As Beavan takes away all the modern conveniences and technology, he begins to realize what is important to him. For the first time in his life, he actually prepares food for their meals ... and he enjoys doing it. He learns that television is really not all that important. He learns about really doing things with his time, and the art of conversation ... with people instead of keyboard. He wrote, "Four weeks after the project began, we weren't just changing the way we lived; changing the way we lived was changing us."

So, I ask you ... are you enjoying the here and now? Are you making the most of your free time? Are you doing what is right for you, even if it makes you a little different from your friends?

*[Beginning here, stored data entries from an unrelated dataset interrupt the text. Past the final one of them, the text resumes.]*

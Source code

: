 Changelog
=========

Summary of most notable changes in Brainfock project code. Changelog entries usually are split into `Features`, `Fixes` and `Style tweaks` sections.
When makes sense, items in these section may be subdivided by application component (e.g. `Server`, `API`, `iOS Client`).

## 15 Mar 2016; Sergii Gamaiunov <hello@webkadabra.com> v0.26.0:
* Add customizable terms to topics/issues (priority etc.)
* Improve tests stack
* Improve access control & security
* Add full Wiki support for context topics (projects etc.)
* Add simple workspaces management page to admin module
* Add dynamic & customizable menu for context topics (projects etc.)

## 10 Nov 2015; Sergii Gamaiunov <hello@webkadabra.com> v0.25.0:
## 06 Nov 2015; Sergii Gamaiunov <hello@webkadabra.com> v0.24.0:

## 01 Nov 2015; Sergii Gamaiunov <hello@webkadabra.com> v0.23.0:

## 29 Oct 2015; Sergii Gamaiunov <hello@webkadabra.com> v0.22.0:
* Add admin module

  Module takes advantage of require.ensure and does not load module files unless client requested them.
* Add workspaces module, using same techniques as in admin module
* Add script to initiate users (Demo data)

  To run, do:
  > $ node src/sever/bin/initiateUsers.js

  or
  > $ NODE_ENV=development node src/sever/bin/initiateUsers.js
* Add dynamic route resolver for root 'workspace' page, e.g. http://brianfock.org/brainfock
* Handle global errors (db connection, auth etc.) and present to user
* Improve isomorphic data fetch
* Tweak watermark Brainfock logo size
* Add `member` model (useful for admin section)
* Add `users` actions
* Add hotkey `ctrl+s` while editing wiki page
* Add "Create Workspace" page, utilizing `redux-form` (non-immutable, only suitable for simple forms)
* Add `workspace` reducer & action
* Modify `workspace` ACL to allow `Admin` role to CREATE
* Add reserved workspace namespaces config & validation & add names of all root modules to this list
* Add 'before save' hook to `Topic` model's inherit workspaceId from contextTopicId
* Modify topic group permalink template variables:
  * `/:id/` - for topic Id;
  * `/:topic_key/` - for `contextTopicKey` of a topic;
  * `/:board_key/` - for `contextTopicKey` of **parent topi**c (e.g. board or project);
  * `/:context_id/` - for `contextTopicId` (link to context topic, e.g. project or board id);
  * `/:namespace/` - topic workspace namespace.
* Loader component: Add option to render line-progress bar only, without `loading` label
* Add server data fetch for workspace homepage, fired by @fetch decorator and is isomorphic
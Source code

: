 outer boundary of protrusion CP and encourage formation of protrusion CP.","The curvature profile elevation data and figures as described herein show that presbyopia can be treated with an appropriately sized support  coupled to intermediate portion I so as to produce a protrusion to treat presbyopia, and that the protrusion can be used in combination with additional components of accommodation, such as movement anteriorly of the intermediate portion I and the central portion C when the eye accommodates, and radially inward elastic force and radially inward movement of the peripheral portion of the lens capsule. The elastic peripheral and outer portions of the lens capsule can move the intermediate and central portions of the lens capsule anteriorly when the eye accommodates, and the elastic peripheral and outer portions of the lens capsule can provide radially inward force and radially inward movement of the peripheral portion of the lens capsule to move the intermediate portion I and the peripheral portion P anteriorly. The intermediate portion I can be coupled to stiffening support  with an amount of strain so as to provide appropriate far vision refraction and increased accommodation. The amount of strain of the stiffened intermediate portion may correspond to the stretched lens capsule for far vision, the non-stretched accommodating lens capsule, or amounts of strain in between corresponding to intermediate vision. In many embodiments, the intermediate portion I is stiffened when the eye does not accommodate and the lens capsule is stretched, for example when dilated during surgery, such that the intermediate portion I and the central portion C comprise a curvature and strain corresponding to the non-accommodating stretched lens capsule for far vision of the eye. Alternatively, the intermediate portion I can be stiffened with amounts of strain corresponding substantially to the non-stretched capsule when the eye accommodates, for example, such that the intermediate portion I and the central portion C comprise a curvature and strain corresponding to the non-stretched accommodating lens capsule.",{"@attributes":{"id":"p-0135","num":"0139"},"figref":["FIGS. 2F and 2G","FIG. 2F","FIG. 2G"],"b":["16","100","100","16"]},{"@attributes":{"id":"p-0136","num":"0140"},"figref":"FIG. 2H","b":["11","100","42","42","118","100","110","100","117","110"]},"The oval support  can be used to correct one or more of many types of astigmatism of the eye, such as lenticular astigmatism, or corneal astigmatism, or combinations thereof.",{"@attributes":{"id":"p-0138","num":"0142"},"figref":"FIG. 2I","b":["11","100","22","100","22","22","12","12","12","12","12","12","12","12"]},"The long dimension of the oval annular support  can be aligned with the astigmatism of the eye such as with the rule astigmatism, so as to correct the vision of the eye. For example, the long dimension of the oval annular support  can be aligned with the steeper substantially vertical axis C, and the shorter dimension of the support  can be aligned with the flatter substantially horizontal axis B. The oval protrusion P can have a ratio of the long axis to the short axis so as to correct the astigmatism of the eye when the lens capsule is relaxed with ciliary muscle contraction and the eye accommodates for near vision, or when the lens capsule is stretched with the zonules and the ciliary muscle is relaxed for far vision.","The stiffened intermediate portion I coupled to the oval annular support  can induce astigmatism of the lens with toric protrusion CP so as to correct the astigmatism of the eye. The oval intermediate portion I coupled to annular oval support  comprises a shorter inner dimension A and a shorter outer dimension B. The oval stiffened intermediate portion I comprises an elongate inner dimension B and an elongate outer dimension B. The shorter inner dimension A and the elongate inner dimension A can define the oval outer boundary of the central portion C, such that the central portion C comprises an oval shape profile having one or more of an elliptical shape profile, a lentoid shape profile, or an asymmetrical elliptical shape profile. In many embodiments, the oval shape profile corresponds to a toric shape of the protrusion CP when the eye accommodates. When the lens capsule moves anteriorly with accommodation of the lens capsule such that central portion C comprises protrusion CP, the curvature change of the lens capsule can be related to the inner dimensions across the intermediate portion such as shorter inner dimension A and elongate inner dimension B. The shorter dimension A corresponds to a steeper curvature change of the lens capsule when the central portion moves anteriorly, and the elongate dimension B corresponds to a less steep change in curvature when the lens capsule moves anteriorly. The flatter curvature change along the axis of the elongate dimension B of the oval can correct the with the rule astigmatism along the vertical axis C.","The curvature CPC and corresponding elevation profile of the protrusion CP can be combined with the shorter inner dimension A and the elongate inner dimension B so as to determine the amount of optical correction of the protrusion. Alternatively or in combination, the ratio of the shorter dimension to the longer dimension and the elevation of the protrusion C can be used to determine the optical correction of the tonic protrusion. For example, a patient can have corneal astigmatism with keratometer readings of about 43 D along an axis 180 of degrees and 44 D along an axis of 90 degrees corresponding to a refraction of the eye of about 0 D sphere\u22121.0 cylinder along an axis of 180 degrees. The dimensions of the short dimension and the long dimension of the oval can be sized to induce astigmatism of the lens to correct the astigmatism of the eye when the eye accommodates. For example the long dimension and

It is in this spirit of relishing the journey along the pathway of life that I share some exciting news ... I am returning to University of Windsor to study Creative Writing and Literature, working toward a Masters Degree. I have found a real love for writing, and I want to learn more about it. I want to study the great writers and I want to learn more techniques. I want to broaden my knowledge and investigate whether I could actually earn some $money$ as a writer. As is usually the case with me, I feel like education is the place to start ... the publishing industry, the art of writing, the History of Language. Yes, that is the actual name of a course I will be taking. Okay, maybe I'm a little more interesting in Creative Writing I, but I will endure learning the History of Language if it will get me where I need to be. And who knows, maybe I will enjoy learning the history of language. After all, I do love words.

And so where does this new turn of events leave my challenge? Let's be honest, I was probably not going to read one hundred books in one year. However, I will continue to read over the summer, and blog as I go. But the pace is sure to slow because my kids want me to conduct a summer school of sorts ... more about that on another day.

And, I'm hoping to be able to find the time for my blog while I learn more about Creative Writing ... a professor has already warned me that two of my four courses are very "writing" heavy, but I'm sure I'll have time for a few Addie C. stories at least. After all, she starts school in September, too. And wherever Addie C. goes, a story is sure to follow.

So, don't give up on me if I have not written for a few days. I love this too much to walk away from it.